#### [Your goal]
Check every line below for the string "interests", and copy the lines that contain it.

Available data below:

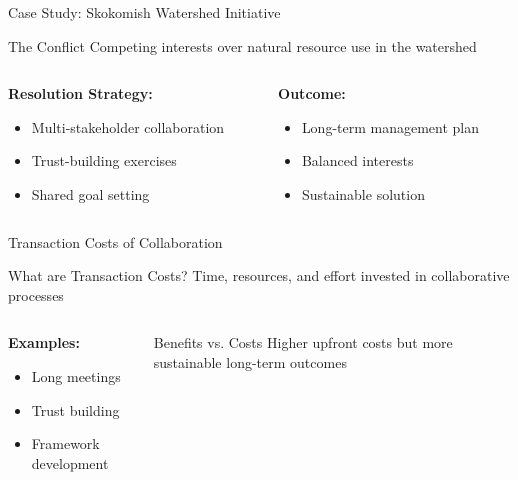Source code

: \documentclass[10pt]{beamer}
\begin{document}
\begin{frame}{Case Study: Skokomish Watershed Initiative}
    \begin{block}{The Conflict}
        Competing interests over natural resource use in the watershed
    \end{block}
    
    \begin{columns}[T]
        \begin{column}{0.5\textwidth}
            \textbf{Resolution Strategy:}
            \begin{itemize}
                \item Multi-stakeholder collaboration
                \item Trust-building exercises
                \item Shared goal setting
            \end{itemize}
        \end{column}
        \begin{column}{0.5\textwidth}
            \textbf{Outcome:}
            \begin{itemize}
                \item Long-term management plan
                \item Balanced interests
                \item Sustainable solution
            \end{itemize}
        \end{column}
    \end{columns}
\end{frame}

\begin{frame}{Transaction Costs of Collaboration}
    \begin{block}{What are Transaction Costs?}
        Time, resources, and effort invested in collaborative processes
    \end{block}
    
    \begin{columns}[T]
        \begin{column}{0.5\textwidth}
            \textbf{Examples:}
            \begin{itemize}
                \item Long meetings
                \item Trust building
                \item Framework development
            \end{itemize}
        \end{column}
        \begin{column}{0.5\textwidth}
            \begin{alertblock}{Benefits vs. Costs}
                Higher upfront costs but more sustainable long-term outcomes
            \end{alertblock}
        \end{column}
    \end{columns}
\end{frame}
\end{document}

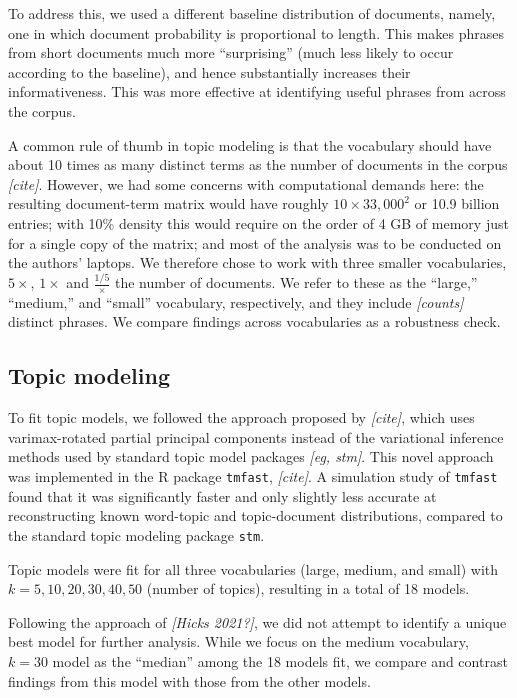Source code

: \documentclass[12pt]{article}
\begin{document}
To address this, we used a different baseline distribution of documents, namely, one in which document probability is proportional to length. This makes phrases from short documents much more ``surprising'' (much less likely to occur according to the baseline), and hence substantially increases their informativeness. This was more effective at identifying useful phrases from across the corpus.

A common rule of thumb in topic modeling is that the vocabulary should have about 10 times as many distinct terms as the number of documents in the corpus \emph{{[}cite{]}}. However, we had some concerns with computational demands here: the resulting document-term matrix would have roughly \(10 \times 33,000^2\) or 10.9 billion entries; with 10\% density this would require on the order of 4 GB of memory just for a single copy of the matrix; and most of the analysis was to be conducted on the authors' laptops. We therefore chose to work with three smaller vocabularies, \(5 \times\), \(1 \times\) and \(\frac{1/5} \times\) the number of documents. We refer to these as the ``large,'' ``medium,'' and ``small'' vocabulary, respectively, and they include \emph{{[}counts{]}} distinct phrases. We compare findings across vocabularies as a robustness check.

\hypertarget{topic-modeling}{%
\subsection*{Topic modeling}\label{topic-modeling}}

To fit topic models, we followed the approach proposed by \emph{{[}cite{]}}, which uses varimax-rotated partial principal components instead of the variational inference methods used by standard topic model packages \emph{{[}eg, stm{]}}. This novel approach was implemented in the R package \texttt{tmfast}, \emph{{[}cite{]}}. A simulation study of \texttt{tmfast} found that it was significantly faster and only slightly less accurate at reconstructing known word-topic and topic-document distributions, compared to the standard topic modeling package \texttt{stm}.

Topic models were fit for all three vocabularies (large, medium, and small) with \(k = 5, 10, 20, 30, 40, 50\) (number of topics), resulting in a total of 18 models.

Following the approach of \emph{{[}Hicks 2021?{]}}, we did not attempt to identify a unique best model for further analysis. While we focus on the medium vocabulary, \(k=30\) model as the ``median'' among the 18 models fit, we compare and contrast findings from this model with those from the other models.
\end{document}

End of Available data.

#### [Answer to the problem]
        Competing interests over natural resource use in the watershed
                \item Balanced interests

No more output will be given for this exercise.